What you will do
Starting with the first line below, extract each line through the one that contains "Este capítulo apresenta", inclusive, excluding pictures.

Material provided Block Start

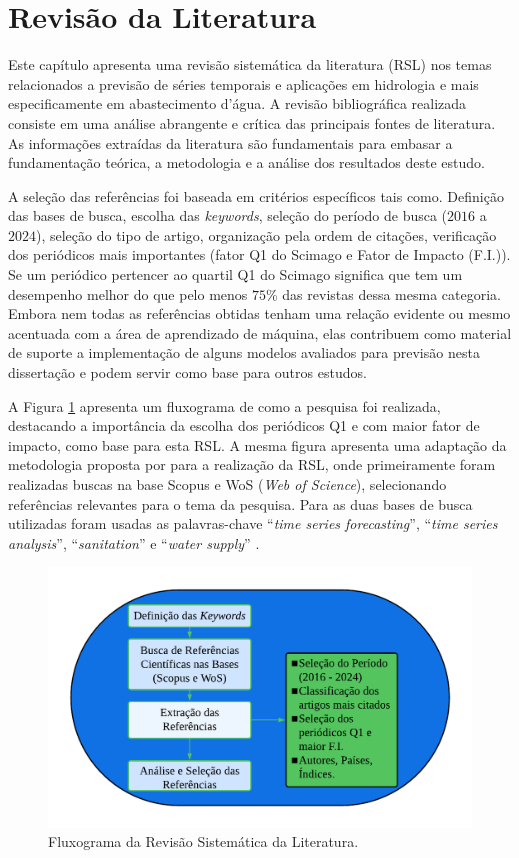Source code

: \section{Revis\~ao da Literatura}\label{sec:refteo}

Este capítulo apresenta uma revisão sistemática  da literatura (RSL) nos temas relacionados a previsão de séries temporais e aplicações em hidrologia e mais especificamente em abastecimento d'água. A revisão bibliográfica realizada consiste em uma análise abrangente e crítica das principais fontes de literatura. As informações extraídas da literatura são fundamentais para embasar a fundamentação teórica, a metodologia e a análise dos resultados deste estudo.


A seleção das referências foi baseada em critérios específicos tais como. Definição das bases de busca, escolha das \textit{keywords}, seleção do período de busca ($2016$ a $2024$), seleção do tipo de artigo, organização pela ordem de citações, verificação dos periódicos mais importantes (fator Q1 do Scimago e Fator de Impacto (F.I.)). Se um periódico pertencer ao quartil Q1 do Scimago significa que tem um desempenho melhor do que pelo menos $75$\% das revistas dessa mesma categoria. Embora nem todas as referências obtidas tenham uma relação evidente ou mesmo acentuada com a área de aprendizado de máquina, elas contribuem como material de suporte a implementação de alguns modelos avaliados para previsão nesta dissertação e podem servir como base para outros estudos.

A Figura \ref{fig:serie-temporal} apresenta um fluxograma de como a pesquisa foi realizada, destacando a importância da escolha dos periódicos Q1 e com maior fator de impacto, como base para esta RSL. A mesma figura apresenta uma adaptação da metodologia proposta por  para a realização da RSL, onde primeiramente foram realizadas buscas na base Scopus e WoS (\textit{Web of Science}), selecionando referências relevantes para o tema da pesquisa. Para as duas bases de busca utilizadas foram usadas as palavras-chave ``\textit{time series forecasting}'', ``\textit{time series analysis}'', ``\textit{sanitation}'' e ``\textit{water supply}'' .

\begin{figure}[!htb]
	\centering
	\caption{Fluxograma da Revisão Sistemática da Literatura.}
	\label{fig:serie-temporal}
	\includegraphics[width=0.7\linewidth]{Revisao/Figuras/Figura2.pdf}
\end{figure}

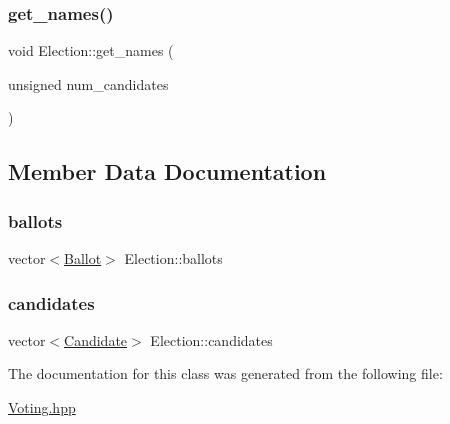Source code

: \mbox{\label{classElection_ad2e887d21e4a8dc2e0520d582f0e41ec}} 
\subsubsection{\texorpdfstring{get\+\_\+names()}{get\_names()}}
{\footnotesize\ttfamily void Election\+::get\+\_\+names (\begin{DoxyParamCaption}\item[{unsigned}]{num\+\_\+candidates }\end{DoxyParamCaption})\hspace{0.3cm}{\ttfamily [inline]}}



\subsection{Member Data Documentation}
\mbox{\label{classElection_a567625e2e211bbfc5897989b1edecaab}} 
\subsubsection{\texorpdfstring{ballots}{ballots}}
{\footnotesize\ttfamily vector$<$\hyperlink{classBallot}{Ballot}$>$ Election\+::ballots}

\mbox{\label{classElection_a0715aedc20d195a1d88fcb2e32e14e1c}} 
\subsubsection{\texorpdfstring{candidates}{candidates}}
{\footnotesize\ttfamily vector$<$\hyperlink{classCandidate}{Candidate}$>$ Election\+::candidates}



The documentation for this class was generated from the following file\+:\begin{DoxyCompactItemize}
\item 
\hyperlink{Voting_8hpp}{Voting.\+hpp}\end{DoxyCompactItemize}
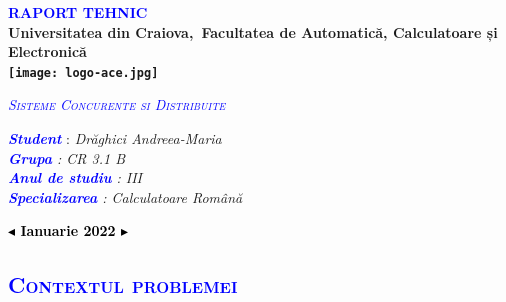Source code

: \documentclass{article}
\begin{document}
\slshape
\normalsize
\upshape
\sffamily
\begin{titlepage}
\begin{center}
    \textcolor{blue}{\textsc{\huge\scshape\textbf{RAPORT TEHNIC }}}\\[1cm]
    \vspace{20mm}
    \textbf{Universitatea din Craiova,\ Facultatea de Automatică, Calculatoare și Electronică}\\
    \vspace{7mm}
    \textbf{\texttt{[image: logo-ace.jpg]}}
\end{center}
\vspace{3mm}
\begin{center}
\textcolor{blue}{\textsc{\huge\itshape{Sisteme Concurente si Distribuite}}}\\[1.5cm]
	    \vspace{10mm}
	\end{center}
	\begin{minipage}{1\textwidth}
			\Large
			  \textcolor{blue}{\itshape\textbf{Student}} : \itshape{Drăghici Andreea-Maria}\\[0.5cm] 
			  \textcolor{blue}{\textbf{Grupa}} : \itshape{CR 3.1 B}\\[0.5cm] 
			  \textcolor{blue}{\textbf{Anul de studiu}} : \itshape{III}\\[0.5cm] 
			  \textcolor{blue}{\itshape{}\textbf{Specializarea}} : \itshape{Calculatoare Română}\\[2cm]
			  \begin{center}
			      \centering\textcolor{black}{\textbf{$\blacktriangleleft$ Ianuarie 2022 $\blacktriangleright$}}
			  \end{center}
	\end{minipage}
\end{titlepage}
\tableofcontents
\newpage
	\begin{center}
	  \textcolor{blue}{\section{\bfseries\scshape\textcolor{blue}{Contextul problemei}}}
	   \vspace{3mm}
	\end{center}
\end{document}
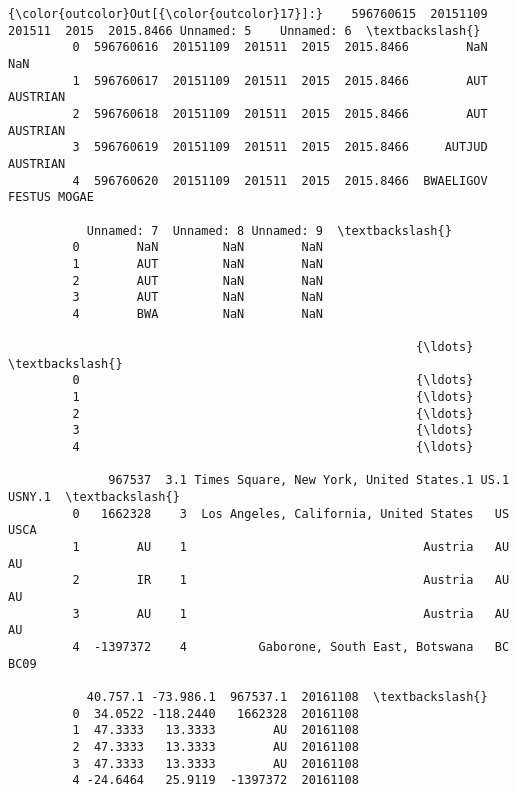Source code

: \documentclass[11pt]{article}
\begin{document}
\begin{Verbatim}[commandchars=\\\{\}]
{\color{outcolor}Out[{\color{outcolor}17}]:}    596760615  20151109  201511  2015  2015.8466 Unnamed: 5    Unnamed: 6  \textbackslash{}
         0  596760616  20151109  201511  2015  2015.8466        NaN           NaN   
         1  596760617  20151109  201511  2015  2015.8466        AUT      AUSTRIAN   
         2  596760618  20151109  201511  2015  2015.8466        AUT      AUSTRIAN   
         3  596760619  20151109  201511  2015  2015.8466     AUTJUD      AUSTRIAN   
         4  596760620  20151109  201511  2015  2015.8466  BWAELIGOV  FESTUS MOGAE   
         
           Unnamed: 7  Unnamed: 8 Unnamed: 9  \textbackslash{}
         0        NaN         NaN        NaN   
         1        AUT         NaN        NaN   
         2        AUT         NaN        NaN   
         3        AUT         NaN        NaN   
         4        BWA         NaN        NaN   
         
                                                         {\ldots}                                                \textbackslash{}
         0                                               {\ldots}                                                 
         1                                               {\ldots}                                                 
         2                                               {\ldots}                                                 
         3                                               {\ldots}                                                 
         4                                               {\ldots}                                                 
         
              967537  3.1 Times Square, New York, United States.1 US.1  USNY.1  \textbackslash{}
         0   1662328    3  Los Angeles, California, United States   US    USCA   
         1        AU    1                                 Austria   AU      AU   
         2        IR    1                                 Austria   AU      AU   
         3        AU    1                                 Austria   AU      AU   
         4  -1397372    4          Gaborone, South East, Botswana   BC    BC09   
         
           40.757.1 -73.986.1  967537.1  20161108  \textbackslash{}
         0  34.0522 -118.2440   1662328  20161108   
         1  47.3333   13.3333        AU  20161108   
         2  47.3333   13.3333        AU  20161108   
         3  47.3333   13.3333        AU  20161108   
         4 -24.6464   25.9119  -1397372  20161108   
         

\end{Verbatim}
\end{document}
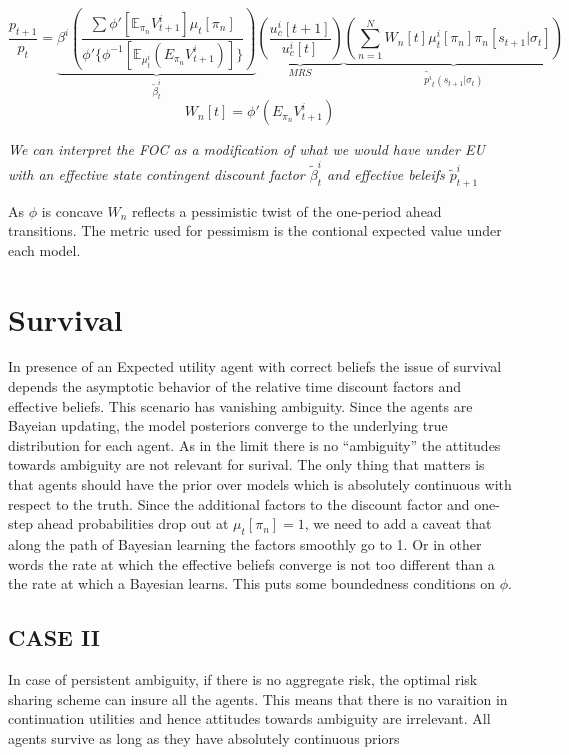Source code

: \documentclass[12pt]{article}
\begin{document}
\[\frac{p_{t+1}}{p_t}=\underbrace{\beta^i\left(\frac{\sum \phi'[\mathbb{E}_{\pi_n}V^i_{t+1}]\mu_t[\pi_n]}{\phi'\{\phi^{-1}[\mathbb{E}_{\mu^i_t}(E_{\pi_n}V^i_{t+1})]\}}\right)}_{\tilde{\beta}^i_t}
\underbrace{\left(\frac{u^i_c[t+1]}{u^i_c[t]} \right)}_{MRS}
\underbrace{\left( \sum_{n=1}^{N}{W_n[t]\mu^i_t[\pi_n]\pi_n[s_{t+1}|\sigma_t]}\right)}_{\tilde{p^i}_t(s_{t+1}|\sigma_t)}\]
\[W_n[t]=\phi'(E_{\pi_n}V^i_{t+1})\]

\emph{We can interpret the FOC as a modification of what we would have under EU with an effective state contingent discount factor $\tilde{\beta}^i_t$ and effective beleifs $\tilde{p}^i_{t+1}$}

As $\phi$ is concave $W_n$ reflects a pessimistic twist of the one-period ahead transitions. The metric used for pessimism is the contional expected value under each model. 	
\section{Survival}
In presence of an Expected utility agent with correct beliefs the issue of survival depends the asymptotic behavior of the relative time discount factors and effective beliefs.
This scenario has vanishing ambiguity. Since the agents are Bayeian updating, the model posteriors converge to the underlying true distribution for each agent. As in the limit there is no ``ambiguity'' the attitudes towards ambiguity are not relevant for surival. The only thing that matters is that agents should have the prior over models which is absolutely continuous with respect to the truth. Since the additional factors to the discount factor and one-step ahead probabilities drop out at $\mu_t[\pi_n]= 1$, we need to add a caveat that along the path of Bayesian learning the factors smoothly go to 1. Or in other words the rate at which the effective beliefs converge is not too different than a the rate at which a Bayesian learns. This puts some boundedness conditions on $\phi$.
\subsection{CASE II}
In case of persistent ambiguity, if there is no aggregate risk, the optimal risk sharing scheme can insure all the agents. This means that there is no varaition in continuation utilities and hence attitudes towards ambiguity are irrelevant. All agents survive as long as they have absolutely continuous priors
\end{document}
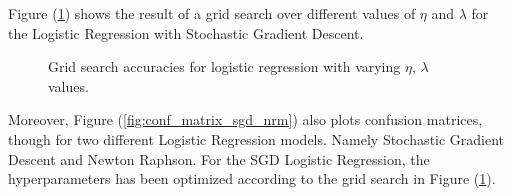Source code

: \documentclass
[twocolumn,
secnumarabic,
nobibnotes,
aps,
prl,
reprint,
groupedaddress,
amsmath,
amssymb
]{revtex4-2}
\begin{document}
Figure (\ref{fig:EX_E_logreg_gridsearch}) shows the result of a grid search over different values of $\eta$ and $\lambda$ for the Logistic Regression with Stochastic Gradient Descent.
\begin{figure}
  \caption{Grid search accuracies for logistic regression with varying $\eta$, $\lambda$ values. \label{fig:EX_E_logreg_gridsearch}}
\end{figure}

Moreover, Figure (\ref{fig:conf_matrix_sgd_nrm}) also plots confusion matrices, though for two different Logistic Regression models. Namely Stochastic Gradient Descent and Newton Raphson. For the SGD Logistic Regression, the hyperparameters has been optimized according to the grid search in Figure (\ref{fig:EX_E_logreg_gridsearch}).
\end{document}
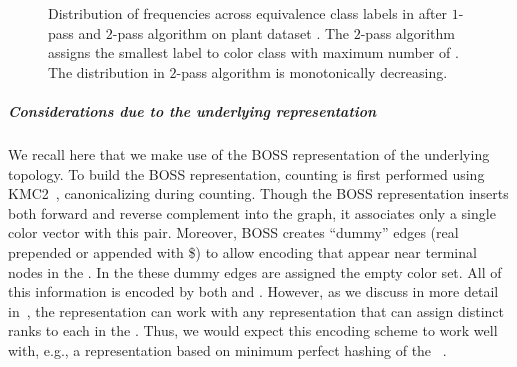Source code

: \begin{figure}[h]
\centering
{}
    \caption{
    Distribution of \kmer frequencies across equivalence class labels in \rainbowfish
    after $1$-pass and $2$-pass algorithm on plant dataset
    . The $2$-pass algorithm assigns the smallest label
    to color class with maximum number of \kmers. The distribution in $2$-pass
    algorithm is monotonically decreasing. 
  }
      \label{fig:plant-eq-class-dist}
\end{figure}

\subparagraph{Considerations due to the underlying \dbg representation} We recall here that we make use of the BOSS representation of the underlying \dbg topology. To build the BOSS representation, \kmer counting is first performed using KMC2~\cite{Deorowicz15KMC}, canonicalizing \kmers during counting. Though the BOSS representation inserts both forward and reverse complement \kmers into the graph, it associates only a single color vector with this pair.  Moreover, BOSS creates ``dummy'' edges (real \kmers prepended or appended with \$) to allow encoding \kmers that appear near terminal nodes in the \dbg. In the \cdbg these dummy edges are assigned the empty color set. All of this information is encoded by both \vari and \rainbowfish. However, as we discuss in more detail in~, the \rainbowfish representation can work with any \dbg representation that can assign distinct ranks to each \kmer in the \dbg. Thus, we would expect this encoding scheme to work well with, e.g., a \dbg representation based on minimum perfect hashing of the
\kmers~\cite{drezen2014gatb}.

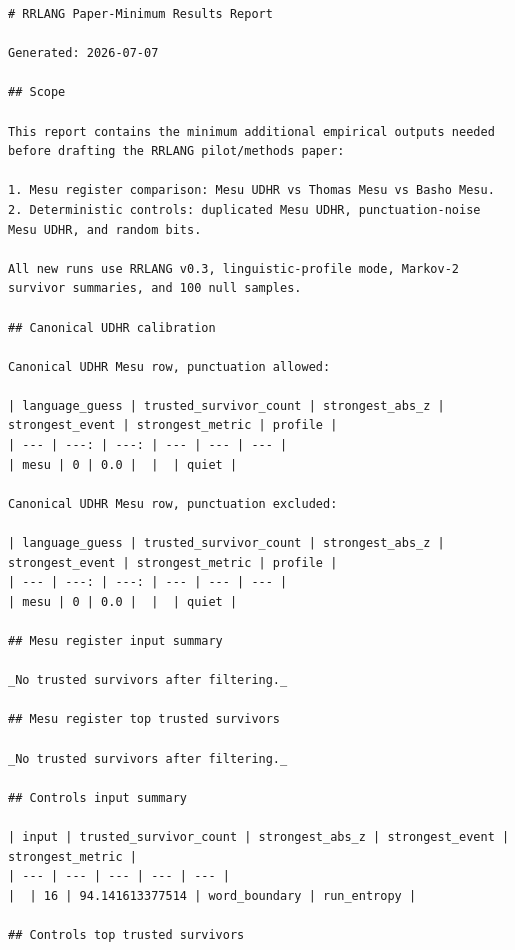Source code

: \documentclass[11pt,a4paper]{article}
\begin{document}
\begin{lstlisting}
# RRLANG Paper-Minimum Results Report

Generated: 2026-07-07

## Scope

This report contains the minimum additional empirical outputs needed before drafting the RRLANG pilot/methods paper:

1. Mesu register comparison: Mesu UDHR vs Thomas Mesu vs Basho Mesu.
2. Deterministic controls: duplicated Mesu UDHR, punctuation-noise Mesu UDHR, and random bits.

All new runs use RRLANG v0.3, linguistic-profile mode, Markov-2 survivor summaries, and 100 null samples.

## Canonical UDHR calibration

Canonical UDHR Mesu row, punctuation allowed:

| language_guess | trusted_survivor_count | strongest_abs_z | strongest_event | strongest_metric | profile |
| --- | ---: | ---: | --- | --- | --- |
| mesu | 0 | 0.0 |  |  | quiet |

Canonical UDHR Mesu row, punctuation excluded:

| language_guess | trusted_survivor_count | strongest_abs_z | strongest_event | strongest_metric | profile |
| --- | ---: | ---: | --- | --- | --- |
| mesu | 0 | 0.0 |  |  | quiet |

## Mesu register input summary

_No trusted survivors after filtering._

## Mesu register top trusted survivors

_No trusted survivors after filtering._

## Controls input summary

| input | trusted_survivor_count | strongest_abs_z | strongest_event | strongest_metric |
| --- | --- | --- | --- | --- |
|  | 16 | 94.141613377514 | word_boundary | run_entropy |

## Controls top trusted survivors


\end{lstlisting}
\end{document}
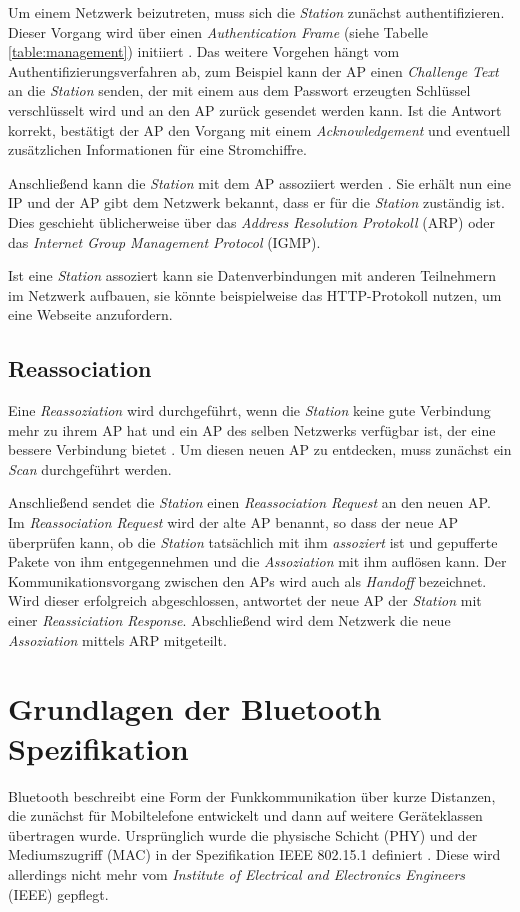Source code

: Um einem Netzwerk beizutreten, muss sich die \emph{Station} zunächst authentifizieren. 
Dieser Vorgang wird über einen \emph{Authentication Frame} (siehe Tabelle \ref{table:management}) initiiert \cite{ieee2012auth}. 
Das weitere Vorgehen hängt vom Authentifizierungsverfahren ab, zum Beispiel kann der AP einen \emph{Challenge Text} an die \emph{Station} senden, der mit einem aus dem Passwort erzeugten Schlüssel verschlüsselt wird und an den AP zurück gesendet werden kann. 
Ist die Antwort korrekt, bestätigt der AP den Vorgang mit einem \emph{Acknowledgement} und eventuell zusätzlichen Informationen für eine Stromchiffre. 

Anschließend kann die \emph{Station} mit dem AP assoziiert werden \cite{ieee2012associate}. 
Sie erhält nun eine IP und der AP gibt dem Netzwerk bekannt, dass er für die \emph{Station} zuständig ist. 
Dies geschieht üblicherweise über das \emph{Address Resolution Protokoll} (ARP) oder das \emph{Internet Group Management Protocol} (IGMP).

Ist eine \emph{Station} assoziert kann sie Datenverbindungen mit anderen Teilnehmern im Netzwerk aufbauen, sie könnte beispielweise das HTTP-Protokoll nutzen, um eine Webseite anzufordern.

\subsection{Reassociation}
Eine \emph{Reassoziation} wird durchgeführt, wenn die \emph{Station} keine gute Verbindung mehr zu ihrem AP hat und ein AP des selben Netzwerks verfügbar ist, der eine bessere Verbindung bietet \cite{ieee2012reassociate}.
Um diesen neuen AP zu entdecken, muss zunächst ein \emph{Scan} durchgeführt werden. 

Anschließend sendet die \emph{Station} einen \emph{Reassociation Request} an den neuen AP. 
Im \emph{Reassociation Request} wird der alte AP benannt, so dass der neue AP überprüfen kann, ob die \emph{Station} tatsächlich mit ihm \emph{assoziert} ist und gepufferte Pakete von ihm entgegennehmen und die \emph{Assoziation} mit ihm auflösen kann.
Der Kommunikationsvorgang zwischen den APs wird auch als \emph{Handoff} bezeichnet. 
Wird dieser erfolgreich abgeschlossen, antwortet der neue AP der \emph{Station} mit einer \emph{Reassiciation Response}.
Abschließend wird dem Netzwerk die neue \emph{Assoziation} mittels ARP mitgeteilt.


\section{Grundlagen der Bluetooth Spezifikation}
Bluetooth beschreibt eine Form der Funkkommunikation über kurze Distanzen, die zunächst für Mobiltelefone entwickelt und dann auf weitere Geräteklassen übertragen wurde.
Ursprünglich wurde die physische Schicht (PHY) und der Mediumszugriff (MAC) in der Spezifikation IEEE 802.15.1 definiert \cite{ieee2002blue}. 
Diese wird allerdings nicht mehr vom \emph{Institute of Electrical and Electronics Engineers} (IEEE) gepflegt.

Material provided Block End

The completed task
Source code

: \section{Revis\~ao da Literatura}\label{sec:refteo}

Este capítulo apresenta uma revisão sistemática  da literatura (RSL) nos temas relacionados a previsão de séries temporais e aplicações em hidrologia e mais especificamente em abastecimento d'água. A revisão bibliográfica realizada consiste em uma análise abrangente e crítica das principais fontes de literatura. As informações extraídas da literatura são fundamentais para embasar a fundamentação teórica, a metodologia e a análise dos resultados deste estudo.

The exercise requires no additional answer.